The Labor Department also reduced its previous employment figures for May and June.

However, while the United States and much of the developed world continue to struggle with stagnant GDP and job growth, The Economist reported last week a similar picture is beginning to show up in emerging economies.

“This year will be the first in which emerging markets account for more than half of world GDP on the basis of purchasing power, according to the International Monetary Fund,” the periodical optimistically begins. “In 1990, they accounted for less than a third of a much smaller total.”

From 2003 to 2011, it notes, the share of world output provided by the emerging economies grew at more than a percentage point a year. The remarkably rapid growth the world has seen in these two decades marks the biggest economic transformation in modern history, and violating Sir John Templeton’s famous axiom, the magazine claims it will likely “never be seen again.”

Citing a recent study by Arvind Subramanian and Martin Kessler of the Washington-based think tank Peterson Institute, it adds that from 1960 to the late 1990s just 30% of countries in the developing world for which figures are available managed to increase their output per person faster than America did, thus achieving what is called “catch-up growth.”

“That catching up was somewhat lackadaisical: the gap closed at just 1.5% a year.

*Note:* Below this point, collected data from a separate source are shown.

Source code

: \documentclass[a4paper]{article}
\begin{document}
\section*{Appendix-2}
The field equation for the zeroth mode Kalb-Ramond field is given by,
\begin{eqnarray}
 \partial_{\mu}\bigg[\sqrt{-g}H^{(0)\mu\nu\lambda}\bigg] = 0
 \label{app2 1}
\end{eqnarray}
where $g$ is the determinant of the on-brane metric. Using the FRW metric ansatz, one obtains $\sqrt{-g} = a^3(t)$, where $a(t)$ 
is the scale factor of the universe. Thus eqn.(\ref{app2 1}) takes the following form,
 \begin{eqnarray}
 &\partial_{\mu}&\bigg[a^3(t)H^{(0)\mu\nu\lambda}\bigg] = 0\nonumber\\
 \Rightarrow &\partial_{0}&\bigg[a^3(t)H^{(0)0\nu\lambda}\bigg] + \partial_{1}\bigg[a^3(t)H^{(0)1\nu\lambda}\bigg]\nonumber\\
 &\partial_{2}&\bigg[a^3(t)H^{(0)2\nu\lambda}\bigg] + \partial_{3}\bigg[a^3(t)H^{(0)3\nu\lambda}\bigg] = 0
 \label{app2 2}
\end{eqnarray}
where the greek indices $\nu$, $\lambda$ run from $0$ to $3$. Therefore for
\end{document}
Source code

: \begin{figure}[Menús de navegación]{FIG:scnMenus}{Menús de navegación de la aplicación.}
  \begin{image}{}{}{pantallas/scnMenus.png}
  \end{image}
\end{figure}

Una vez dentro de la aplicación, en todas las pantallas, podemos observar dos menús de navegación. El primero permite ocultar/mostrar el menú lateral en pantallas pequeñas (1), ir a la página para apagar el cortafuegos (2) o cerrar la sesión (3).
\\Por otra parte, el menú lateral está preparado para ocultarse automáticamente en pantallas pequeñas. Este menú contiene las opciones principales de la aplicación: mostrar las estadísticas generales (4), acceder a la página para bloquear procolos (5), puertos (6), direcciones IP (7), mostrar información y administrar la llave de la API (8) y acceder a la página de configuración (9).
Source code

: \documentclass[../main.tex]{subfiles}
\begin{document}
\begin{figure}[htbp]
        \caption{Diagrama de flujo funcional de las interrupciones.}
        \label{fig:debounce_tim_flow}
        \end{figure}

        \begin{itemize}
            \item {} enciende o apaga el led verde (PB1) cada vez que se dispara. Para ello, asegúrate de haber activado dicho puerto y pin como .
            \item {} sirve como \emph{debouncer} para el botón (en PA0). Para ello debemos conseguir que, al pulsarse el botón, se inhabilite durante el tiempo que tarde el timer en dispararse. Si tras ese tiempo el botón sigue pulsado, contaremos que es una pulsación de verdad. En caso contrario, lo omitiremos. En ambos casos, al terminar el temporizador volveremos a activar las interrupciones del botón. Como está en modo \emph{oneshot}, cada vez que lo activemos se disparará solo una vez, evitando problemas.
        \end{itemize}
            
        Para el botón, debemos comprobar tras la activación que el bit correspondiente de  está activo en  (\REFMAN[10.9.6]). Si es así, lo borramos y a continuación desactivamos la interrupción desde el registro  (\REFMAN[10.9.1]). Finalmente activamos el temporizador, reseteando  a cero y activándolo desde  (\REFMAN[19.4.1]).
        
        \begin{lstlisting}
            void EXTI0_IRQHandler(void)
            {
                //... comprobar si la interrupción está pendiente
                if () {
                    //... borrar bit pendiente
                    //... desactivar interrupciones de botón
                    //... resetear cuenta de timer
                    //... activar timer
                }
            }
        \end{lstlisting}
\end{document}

From the late 1990s, however, the tables were turned. The researchers found 73% of developing countries managing to outpace America, and doing so on average by 3.3% a year. Some of this was due to slower growth in America; most was not.”

Now, however, while the shift to emerging markets will continue, its most “tumultuous phase seems to have more or less reached its end,” the magazine argues. “Growth rates in all the BRICs have dropped. The nature of their growth is in the process of changing, too, and its new mode will have fewer direct effects on the rest of the world. The likelihood of growth in other emerging economies having an effect in the near future comparable to that of the BRICs in the recent past is low; they do not have the potential for catch-up the BRICs had in the 1990s and 2000s.”

And, it adds, the BRICs’ growth has changed “the rest of the world economy in ways that will dampen the disruptive effects of any similar surge in the future. The emerging giants will grow larger, and their ranks will swell; but their tread will no longer shake the Earth as once it did.”

While developing economies still create “hundreds of millions of new workers in coming years,” the numbers will be tempered by aging demographics in many countries, specifically China.

“India, with more favorable demographics, is struggling to create enough employment; it added no net new jobs in 2004-2005 and 2009-2010,” it concludes, citing a recent survey. “Big demographic booms are brewing elsewhere: Nigeria, for example, may be more populous than America in less than 40 years. But such growth will have its peak impact only decades from now.”